Returnal won't explain itself — and that's the whole point

Returnal does not ease you in. The opening sequence deposits Selene Vassos in a rainstorm on an alien world, her ship burning behind her, and within about ninety seconds something is trying to kill her. Housemarque's 2021 PlayStation 5 exclusive has the confidence — or the audacity, depending on your patience — to treat that first death not as a tutorial stumble but as a structural statement. You died. You will die again. The planet resets, but you remember. That's the whole architecture.
What makes Returnal interesting isn't that it's hard. Plenty of games are hard. What makes it interesting is how precisely it calibrates that difficulty to its atmosphere, and how clearly it identifies the player type it's been built for — without ever quite admitting it. This is a game for people who find flow in repetition, who read risk carefully, who get annoyed not by failure but by imprecision. If that sounds like a compliment with conditions attached, it is.
The Loop That Earns Its Keep
Returnal is a roguelite third-person shooter, but that genre label undersells how tight its execution is. Each run through Atropos is a procedurally assembled gauntlet — biomes that reshuffle their corridors and enemy placement each cycle, with randomised weapon drops and passive modifiers that stack, interact, and occasionally break in your favour. The base traversal is excellent. Selene moves fast, the dash is nearly frame-perfect responsive, and the aiming has enough give to reward aggressive play without becoming an auto-assist crutch. Housemarque's decade-plus background in arcade shooters — Resogun, Nex Machina — is visible in every hitbox.
Scene from Returnal.
The weapon system is where the loop gets texture. Each gun has a proficiency level that unlocks over use, and each has a secondary Alt-Fire ability — some useful, some transformative. The Spitmaw Blaster at low proficiency is a serviceable close-range blast. At full proficiency, its alt becomes a tool for managing clustered swarms in ways that change how you move through a room. The game quietly encourages you to stick with a weapon long enough to understand it, which is a considered design choice in a genre that usually rewards constant swapping. The passive modifier system — Parasites and Artifacts that trade buffs for penalties — adds a layer of on-the-fly risk assessment that keeps each run feeling distinct rather than routine.
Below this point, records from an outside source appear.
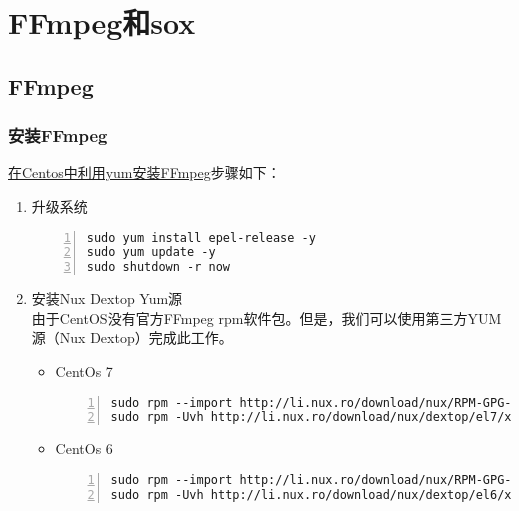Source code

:\chapter{FFmpeg和sox}
\section{FFmpeg}
\subsection{安装FFmpeg}
\href{https://www.jianshu.com/p/2b98e0f87720}{在Centos中利用yum安装FFmpeg}步骤如下：
\begin{enumerate}
\item 升级系统
\begin{lstlisting}[language = shell, numbers=left, 
         numberstyle=\tiny,keywordstyle=\color{blue!70},
         commentstyle=\color{red!50!green!50!blue!50},frame=shadowbox,
         rulesepcolor=\color{red!20!green!20!blue!20},basicstyle=\ttfamily]
sudo yum install epel-release -y
sudo yum update -y
sudo shutdown -r now
\end{lstlisting}
\item 安装Nux Dextop Yum源 \\
	由于CentOS没有官方FFmpeg rpm软件包。但是，我们可以使用第三方YUM源（Nux Dextop）完成此工作。
	\begin{itemize}
		\item CentOs 7
\begin{lstlisting}[language = shell, numbers=left, 
         numberstyle=\tiny,keywordstyle=\color{blue!70},
         commentstyle=\color{red!50!green!50!blue!50},frame=shadowbox,
         rulesepcolor=\color{red!20!green!20!blue!20},basicstyle=\ttfamily]
sudo rpm --import http://li.nux.ro/download/nux/RPM-GPG-KEY-nux.ro
sudo rpm -Uvh http://li.nux.ro/download/nux/dextop/el7/x86_64/nux-dextop-release-0-5.el7.nux.noarch.rpm
\end{lstlisting}
		\item CentOs 6
\begin{lstlisting}[language = shell, numbers=left, 
         numberstyle=\tiny,keywordstyle=\color{blue!70},
         commentstyle=\color{red!50!green!50!blue!50},frame=shadowbox,
         rulesepcolor=\color{red!20!green!20!blue!20},basicstyle=\ttfamily]
sudo rpm --import http://li.nux.ro/download/nux/RPM-GPG-KEY-nux.ro
sudo rpm -Uvh http://li.nux.ro/download/nux/dextop/el6/x86_64/nux-dextop-release-0-2.el6.nux.noarch.rpm
\end{lstlisting}
	\end{itemize}

\end{enumerate}
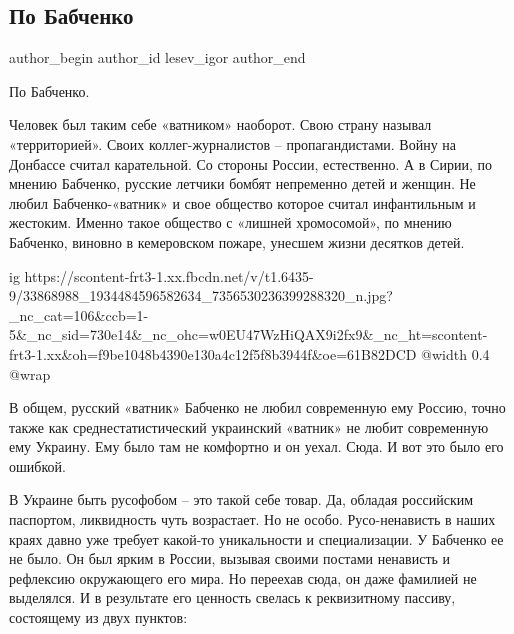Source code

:  
 
 
 
 
 
\subsection{По Бабченко}
\label{sec:30_05_2018.fb.lesev_igor.1.babchenko}
 
\ifcmt
 author_begin
   author_id lesev_igor
 author_end
\fi

По Бабченко.

Человек был таким себе «ватником» наоборот. Свою страну называл «территорией».
Своих коллег-журналистов – пропагандистами. Войну на Донбассе считал
карательной. Со стороны России, естественно. А в Сирии, по мнению Бабченко,
русские летчики бомбят непременно детей и женщин. Не любил Бабченко-«ватник» и
свое общество которое считал инфантильным и жестоким. Именно такое общество с
«лишней хромосомой», по мнению Бабченко, виновно в кемеровском пожаре, унесшем
жизни десятков детей.

\ifcmt
  ig https://scontent-frt3-1.xx.fbcdn.net/v/t1.6435-9/33868988_1934484596582634_7356530236399288320_n.jpg?_nc_cat=106&ccb=1-5&_nc_sid=730e14&_nc_ohc=w0EU47WzHiQAX9i2fx9&_nc_ht=scontent-frt3-1.xx&oh=f9be1048b4390e130a4c12f5f8b3944f&oe=61B82DCD
  @width 0.4
  @wrap 
\fi

В общем, русский «ватник» Бабченко не любил современную ему Россию, точно также
как среднестатистический украинский «ватник» не любит современную ему Украину.
Ему было там не комфортно и он уехал. Сюда. И вот это было его ошибкой.

В Украине быть русофобом – это такой себе товар. Да, обладая российским
паспортом, ликвидность чуть возрастает. Но не особо. Русо-ненависть в наших
краях давно уже требует какой-то уникальности и специализации. У Бабченко ее не
было. Он был ярким в России, вызывая своими постами ненависть и рефлексию
окружающего его мира. Но переехав сюда, он даже фамилией не выделялся. И в
результате его ценность свелась к реквизитному пассиву, состоящему из двух
пунктов:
Pacing and the Weight of the First Biome
The Overgrown Ruins — the first biome — is where Returnal wins or loses most players. It's the longest stretch before anything feels like it's opening up, and it's the biome you'll spend the most time in before a viable run starts clicking. Some players never get through it. That's partly a design decision about difficulty floor, partly a systems-communication problem. The game does a poor job explaining Ether's function, or why picking up a Parasite in your first run with no context is different from picking one up when you understand the tradeoff structure. You're expected to learn by doing, and the doing can feel punishing before it feels legible.
Once the Overgrown Ruins stops being a wall and starts being a language, the pacing opens up considerably. Biome transitions — from organic grotesque architecture to alien urban sprawl to something close to cosmic horror — are paced well enough that each new environment signals a genuine shift in enemy behaviour and engagement design. The Crimson Wastes, the third biome, introduced airborne enemies in formations that fundamentally changed how I was using vertical space. That kind of design escalation, where the environment teaches new movement vocabulary through necessity, is what Housemarque does better than almost anyone in the mid-tier studio space.
Scene from Returnal.
The Narrative Is Doing More Than It Appears
Returnal's story is oblique to a degree that will annoy players who want their science fiction delivered clearly. The narrative comes in fragments — audio logs, brief text entries, and the House sequences, which are first-person walking-sim interludes that break the shooter loop entirely and contain some of the game's most unsettling writing. Selene's relationship with her past and the recurring image of the crashed ship she keeps discovering are doing psychological work that the environmental storytelling gradually contextualises. It's closer to Observation's approach than it is to Halo's.
Whether you find that satisfying depends partly on what you want from a game narrative and partly on whether the central mystery retains enough coherence by the end to justify its opacity. Honestly, I found the final act's revelations a little thin — the imagery earns more than the explicit plot beats deliver. But the atmosphere generated in service of that narrative is almost never wasted. The audio design in particular does heavy lifting; the sound of Atropos is a constant, semi-biological drone that makes silence feel like a threat. Jane Perry's performance as Selene grounds all of it.
Presentation as Mechanical Language
Returnal was a launch-window PlayStation 5 title, and Housemarque used the hardware with some discipline. The DualSense's adaptive triggers are integrated into the shooting in a way that has actual mechanical meaning — certain weapons have a half-press secondary aim that triggers different fire modes, and you feel the resistance change before the mode shifts. It's a small thing, but it means the controller stops being neutral and becomes part of the information system. That's worth noting because most implementations of adaptive trigger feedback are decorative at best.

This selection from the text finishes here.